If you both have a knack for the same hobby, this is an excellent way to connect and find out how much fun you can have together.
Doing this will allow you to get to know each other better and build trust in the relationship.
2. Be Positive and Honest About Your Intentions
It may be tempting to be jealous of your former coworker, especially if they are in a better place. But instead of wallowing in their good fortune, focus on what you can learn from their success.
If you are interested in a similar career path, it will help you to feel more confident about your plans.
Also, be sure not to bring up anything negative about your former colleague or their new company, even if it’s something that bothers you.
Instead, focus on how happy you are for them with their new position and their success at their new job (as the case may be).
This will make them feel good about themselves, which is always good for any relationship.
3. Don’t Gossip About a Former Coworker
Gossiping is never a good idea in any situation, but it’s horrible if you’re trying to maintain a professional relationship with your former coworker.
You might be tempted to share gossip about coworkers who were fired or quit because of incompetence or misconduct. You might think that it’s harmless — after all, it’s only gossip.
But it can be detrimental if you don’t know how much damage those words can do. If you want to be honest and help an ex-coworker struggling, talk directly with them instead of spreading false rumors.
You might have more success pulling someone out of a rut by offering encouragement than by telling them about other people’s problems.
4. Keep in Contact Through Social Media
Social media is the perfect way to stay connected with a former coworker. You can share photos and updates on your life and keep tabs on their progress.
It may be hard at first, but it will help heal the wounds of a relationship that was once so close.

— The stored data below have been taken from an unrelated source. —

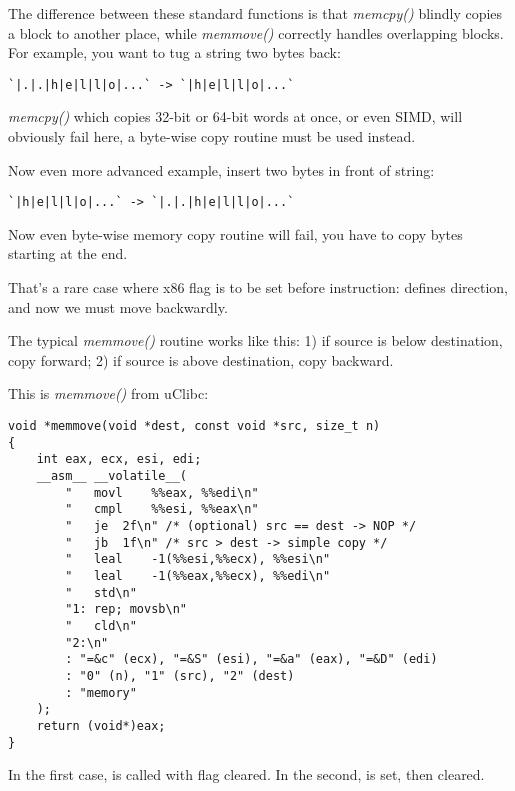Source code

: \label{memmove_and_DF}

The difference between these standard functions is that \emph{memcpy()} blindly copies a block to another place,
while \emph{memmove()} correctly handles overlapping blocks.
For example, you want to tug a string two bytes back:

\begin{lstlisting}
`|.|.|h|e|l|l|o|...` -> `|h|e|l|l|o|...`
\end{lstlisting}

\emph{memcpy()} which copies 32-bit or 64-bit words at once, or even \ac{SIMD},
will obviously fail here, a byte-wise copy routine must be used instead.

Now even more advanced example, insert two bytes in front of string:

\begin{lstlisting}
`|h|e|l|l|o|...` -> `|.|.|h|e|l|l|o|...`
\end{lstlisting}

Now even byte-wise memory copy routine will fail, you have to copy bytes starting at the end.

That's a rare case where  x86 flag is to be set before  instruction:
 defines direction, and now we must move backwardly.

The typical \emph{memmove()} routine works like this:
1) if source is below destination, copy forward;
2) if source is above destination, copy backward.

This is \emph{memmove()} from uClibc:

\begin{lstlisting}[style=customc]
void *memmove(void *dest, const void *src, size_t n)
{
	int eax, ecx, esi, edi;
	__asm__ __volatile__(
		"	movl	%%eax, %%edi\n"
		"	cmpl	%%esi, %%eax\n"
		"	je	2f\n" /* (optional) src == dest -> NOP */
		"	jb	1f\n" /* src > dest -> simple copy */
		"	leal	-1(%%esi,%%ecx), %%esi\n"
		"	leal	-1(%%eax,%%ecx), %%edi\n"
		"	std\n"
		"1:	rep; movsb\n"
		"	cld\n"
		"2:\n"
		: "=&c" (ecx), "=&S" (esi), "=&a" (eax), "=&D" (edi)
		: "0" (n), "1" (src), "2" (dest)
		: "memory"
	);
	return (void*)eax;
}
\end{lstlisting}

In the first case,  is called with  flag cleared.
In the second,  is set, then cleared.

If you keep in touch, you’ll have a better idea of how their new job is going and what challenges they may face daily.
If you’re unsure how or where to start, consider using LinkedIn or Facebook Groups. These groups are specifically for people who work together at a company, meaning they’re likely to know each other very well.
These groups can help you stay in touch with former colleagues while retaining access to your current employer’s resources.
5. Send Occasional Meaningful Emails
Even if you’re not in touch with your former coworker, staying connected is still important. Sending a thoughtful email shows that you care about them and their well-being.
These can be short, sweet, and simple, like:
“Hey! How are you doing? I miss talking to you!”
“I just wanted to let you know that I really enjoyed working with you and wish we could have stuck together longer. You were a great mentor when I was new at the company.”
It’s easy for coworkers to drift apart after leaving a job. But making an effort to stay connected shows that you also care about their lives outside of work.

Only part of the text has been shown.